■ BRIEF
Your result should be every line of the records below that contains the word "several".

- - -

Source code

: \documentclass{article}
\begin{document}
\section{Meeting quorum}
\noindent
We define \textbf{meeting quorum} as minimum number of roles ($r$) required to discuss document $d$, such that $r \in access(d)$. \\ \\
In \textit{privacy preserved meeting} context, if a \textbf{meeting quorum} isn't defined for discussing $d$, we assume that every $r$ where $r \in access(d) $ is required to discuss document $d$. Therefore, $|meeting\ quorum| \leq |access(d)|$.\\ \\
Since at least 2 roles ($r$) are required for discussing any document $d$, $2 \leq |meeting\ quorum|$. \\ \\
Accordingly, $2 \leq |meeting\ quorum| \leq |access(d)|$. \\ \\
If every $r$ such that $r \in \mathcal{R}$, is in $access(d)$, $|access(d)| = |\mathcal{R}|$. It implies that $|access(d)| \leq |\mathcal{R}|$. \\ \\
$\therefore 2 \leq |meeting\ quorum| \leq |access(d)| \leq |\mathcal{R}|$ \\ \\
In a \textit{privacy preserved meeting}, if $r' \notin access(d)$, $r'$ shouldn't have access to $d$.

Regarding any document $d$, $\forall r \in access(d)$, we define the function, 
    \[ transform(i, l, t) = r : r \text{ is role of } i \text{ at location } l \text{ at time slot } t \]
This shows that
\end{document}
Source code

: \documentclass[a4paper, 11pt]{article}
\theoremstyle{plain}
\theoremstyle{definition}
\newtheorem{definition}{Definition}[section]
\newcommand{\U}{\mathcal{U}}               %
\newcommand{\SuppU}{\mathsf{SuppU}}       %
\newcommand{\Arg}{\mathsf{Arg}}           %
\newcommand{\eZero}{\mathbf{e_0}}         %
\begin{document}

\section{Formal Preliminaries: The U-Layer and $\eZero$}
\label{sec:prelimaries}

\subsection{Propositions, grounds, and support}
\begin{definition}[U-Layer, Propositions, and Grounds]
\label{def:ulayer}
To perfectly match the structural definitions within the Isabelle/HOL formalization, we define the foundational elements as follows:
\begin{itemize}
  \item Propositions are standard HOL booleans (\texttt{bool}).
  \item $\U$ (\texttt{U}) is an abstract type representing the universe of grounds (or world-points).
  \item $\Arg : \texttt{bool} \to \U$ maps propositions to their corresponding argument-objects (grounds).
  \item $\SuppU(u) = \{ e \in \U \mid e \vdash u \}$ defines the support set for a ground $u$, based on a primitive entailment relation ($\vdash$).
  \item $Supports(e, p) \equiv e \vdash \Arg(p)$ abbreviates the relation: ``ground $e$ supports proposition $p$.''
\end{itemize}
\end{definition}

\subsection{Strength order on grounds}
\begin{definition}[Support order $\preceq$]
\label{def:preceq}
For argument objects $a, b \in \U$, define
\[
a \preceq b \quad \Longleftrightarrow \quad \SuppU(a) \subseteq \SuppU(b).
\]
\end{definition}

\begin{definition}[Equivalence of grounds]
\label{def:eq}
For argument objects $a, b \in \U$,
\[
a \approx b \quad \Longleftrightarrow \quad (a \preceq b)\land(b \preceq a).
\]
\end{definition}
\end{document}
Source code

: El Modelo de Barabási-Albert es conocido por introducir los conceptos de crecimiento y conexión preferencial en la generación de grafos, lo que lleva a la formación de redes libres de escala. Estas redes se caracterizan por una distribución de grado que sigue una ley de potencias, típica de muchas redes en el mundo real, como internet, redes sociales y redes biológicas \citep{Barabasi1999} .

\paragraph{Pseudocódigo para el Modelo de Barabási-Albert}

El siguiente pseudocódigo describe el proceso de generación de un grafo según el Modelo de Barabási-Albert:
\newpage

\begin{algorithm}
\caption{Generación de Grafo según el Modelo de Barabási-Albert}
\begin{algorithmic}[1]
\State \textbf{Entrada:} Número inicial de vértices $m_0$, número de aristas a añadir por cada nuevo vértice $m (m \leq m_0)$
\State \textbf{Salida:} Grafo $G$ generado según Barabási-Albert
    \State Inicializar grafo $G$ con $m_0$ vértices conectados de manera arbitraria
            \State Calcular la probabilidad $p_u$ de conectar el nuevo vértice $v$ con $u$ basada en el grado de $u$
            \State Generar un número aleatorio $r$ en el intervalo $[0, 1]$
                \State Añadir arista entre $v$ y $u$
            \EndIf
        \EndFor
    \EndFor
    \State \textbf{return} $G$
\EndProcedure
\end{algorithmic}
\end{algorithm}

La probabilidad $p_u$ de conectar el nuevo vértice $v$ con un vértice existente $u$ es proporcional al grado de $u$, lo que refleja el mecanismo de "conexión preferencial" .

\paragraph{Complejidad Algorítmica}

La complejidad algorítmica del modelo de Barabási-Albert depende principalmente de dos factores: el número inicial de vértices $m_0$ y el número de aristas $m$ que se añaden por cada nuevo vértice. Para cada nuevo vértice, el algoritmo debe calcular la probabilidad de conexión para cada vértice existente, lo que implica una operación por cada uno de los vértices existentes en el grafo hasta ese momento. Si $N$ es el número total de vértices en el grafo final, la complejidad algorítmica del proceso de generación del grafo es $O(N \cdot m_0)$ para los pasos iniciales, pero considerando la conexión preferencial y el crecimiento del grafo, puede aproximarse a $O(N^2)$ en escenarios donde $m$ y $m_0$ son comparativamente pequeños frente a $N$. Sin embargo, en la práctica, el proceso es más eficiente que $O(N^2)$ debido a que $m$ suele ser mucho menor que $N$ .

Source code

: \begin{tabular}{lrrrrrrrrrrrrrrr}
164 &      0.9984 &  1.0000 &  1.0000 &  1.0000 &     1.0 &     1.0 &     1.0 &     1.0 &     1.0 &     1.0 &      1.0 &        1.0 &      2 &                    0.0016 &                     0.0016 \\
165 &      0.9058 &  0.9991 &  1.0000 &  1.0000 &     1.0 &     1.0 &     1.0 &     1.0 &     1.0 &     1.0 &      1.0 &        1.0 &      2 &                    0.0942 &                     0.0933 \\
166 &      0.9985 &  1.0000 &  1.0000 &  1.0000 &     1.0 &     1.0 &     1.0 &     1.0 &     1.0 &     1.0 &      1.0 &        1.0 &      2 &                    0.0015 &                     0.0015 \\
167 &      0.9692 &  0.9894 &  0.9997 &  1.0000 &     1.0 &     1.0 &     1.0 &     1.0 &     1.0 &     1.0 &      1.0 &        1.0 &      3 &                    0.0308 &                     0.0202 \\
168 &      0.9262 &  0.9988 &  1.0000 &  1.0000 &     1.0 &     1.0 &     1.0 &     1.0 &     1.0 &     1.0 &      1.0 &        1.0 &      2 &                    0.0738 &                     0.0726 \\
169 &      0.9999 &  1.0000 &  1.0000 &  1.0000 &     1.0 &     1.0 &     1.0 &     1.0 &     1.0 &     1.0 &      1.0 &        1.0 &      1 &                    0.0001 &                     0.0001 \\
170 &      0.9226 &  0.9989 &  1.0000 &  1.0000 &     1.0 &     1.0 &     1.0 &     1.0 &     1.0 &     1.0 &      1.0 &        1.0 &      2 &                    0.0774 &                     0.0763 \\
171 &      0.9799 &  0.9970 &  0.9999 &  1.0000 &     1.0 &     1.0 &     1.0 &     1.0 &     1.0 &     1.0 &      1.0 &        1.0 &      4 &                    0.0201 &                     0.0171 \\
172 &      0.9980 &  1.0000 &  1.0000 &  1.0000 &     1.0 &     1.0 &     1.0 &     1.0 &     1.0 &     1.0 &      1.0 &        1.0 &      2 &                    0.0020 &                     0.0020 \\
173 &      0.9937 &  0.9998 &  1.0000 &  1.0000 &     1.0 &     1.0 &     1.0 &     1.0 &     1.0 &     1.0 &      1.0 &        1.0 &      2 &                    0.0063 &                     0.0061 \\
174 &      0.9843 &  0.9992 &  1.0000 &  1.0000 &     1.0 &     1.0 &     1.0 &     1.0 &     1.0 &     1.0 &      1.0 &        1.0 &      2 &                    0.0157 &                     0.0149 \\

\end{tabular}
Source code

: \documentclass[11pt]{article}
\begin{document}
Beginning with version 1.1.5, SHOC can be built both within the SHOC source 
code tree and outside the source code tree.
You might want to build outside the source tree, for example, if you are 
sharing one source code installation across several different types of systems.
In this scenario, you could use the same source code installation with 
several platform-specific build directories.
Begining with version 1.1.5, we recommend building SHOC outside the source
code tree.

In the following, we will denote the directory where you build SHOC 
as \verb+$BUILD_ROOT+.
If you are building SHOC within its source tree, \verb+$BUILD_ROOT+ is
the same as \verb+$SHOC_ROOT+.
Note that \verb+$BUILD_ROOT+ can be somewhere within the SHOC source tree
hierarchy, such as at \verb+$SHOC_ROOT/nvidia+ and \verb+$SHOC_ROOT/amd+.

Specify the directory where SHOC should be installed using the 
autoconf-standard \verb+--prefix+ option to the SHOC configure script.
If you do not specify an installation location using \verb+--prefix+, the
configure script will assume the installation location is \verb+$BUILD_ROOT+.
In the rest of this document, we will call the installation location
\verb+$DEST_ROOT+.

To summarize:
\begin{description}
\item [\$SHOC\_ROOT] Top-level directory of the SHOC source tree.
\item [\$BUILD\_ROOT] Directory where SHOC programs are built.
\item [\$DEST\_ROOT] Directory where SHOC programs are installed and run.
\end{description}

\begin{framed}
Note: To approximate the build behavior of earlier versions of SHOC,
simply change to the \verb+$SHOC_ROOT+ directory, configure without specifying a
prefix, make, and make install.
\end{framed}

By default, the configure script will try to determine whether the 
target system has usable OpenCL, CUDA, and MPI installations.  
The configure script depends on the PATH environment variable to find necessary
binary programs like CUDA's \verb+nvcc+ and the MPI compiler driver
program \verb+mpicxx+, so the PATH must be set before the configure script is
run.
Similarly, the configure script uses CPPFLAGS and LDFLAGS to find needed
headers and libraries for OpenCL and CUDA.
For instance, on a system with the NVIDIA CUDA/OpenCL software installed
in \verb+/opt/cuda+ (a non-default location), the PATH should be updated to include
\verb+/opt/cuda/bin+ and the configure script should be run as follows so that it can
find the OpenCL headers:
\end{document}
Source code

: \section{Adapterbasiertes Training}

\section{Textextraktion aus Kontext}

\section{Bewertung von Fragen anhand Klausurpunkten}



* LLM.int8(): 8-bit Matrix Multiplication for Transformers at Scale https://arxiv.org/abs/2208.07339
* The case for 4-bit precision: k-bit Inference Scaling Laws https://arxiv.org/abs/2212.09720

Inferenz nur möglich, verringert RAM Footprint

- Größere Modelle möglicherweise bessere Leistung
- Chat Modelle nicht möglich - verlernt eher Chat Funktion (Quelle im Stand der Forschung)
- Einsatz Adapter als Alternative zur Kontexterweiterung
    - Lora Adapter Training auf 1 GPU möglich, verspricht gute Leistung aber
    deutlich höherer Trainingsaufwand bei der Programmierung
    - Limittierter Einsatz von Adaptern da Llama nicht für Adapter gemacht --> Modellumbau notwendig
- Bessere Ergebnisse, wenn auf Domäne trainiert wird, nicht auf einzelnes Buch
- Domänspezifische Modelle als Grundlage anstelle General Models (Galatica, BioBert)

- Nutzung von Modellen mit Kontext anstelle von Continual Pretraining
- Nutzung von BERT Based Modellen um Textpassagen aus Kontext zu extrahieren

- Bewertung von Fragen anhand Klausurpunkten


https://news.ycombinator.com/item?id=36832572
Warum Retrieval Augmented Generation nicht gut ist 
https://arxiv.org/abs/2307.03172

- - -

■ WRITTEN RESPONSE
sharing one source code installation across several different types of systems.
several platform-specific build directories.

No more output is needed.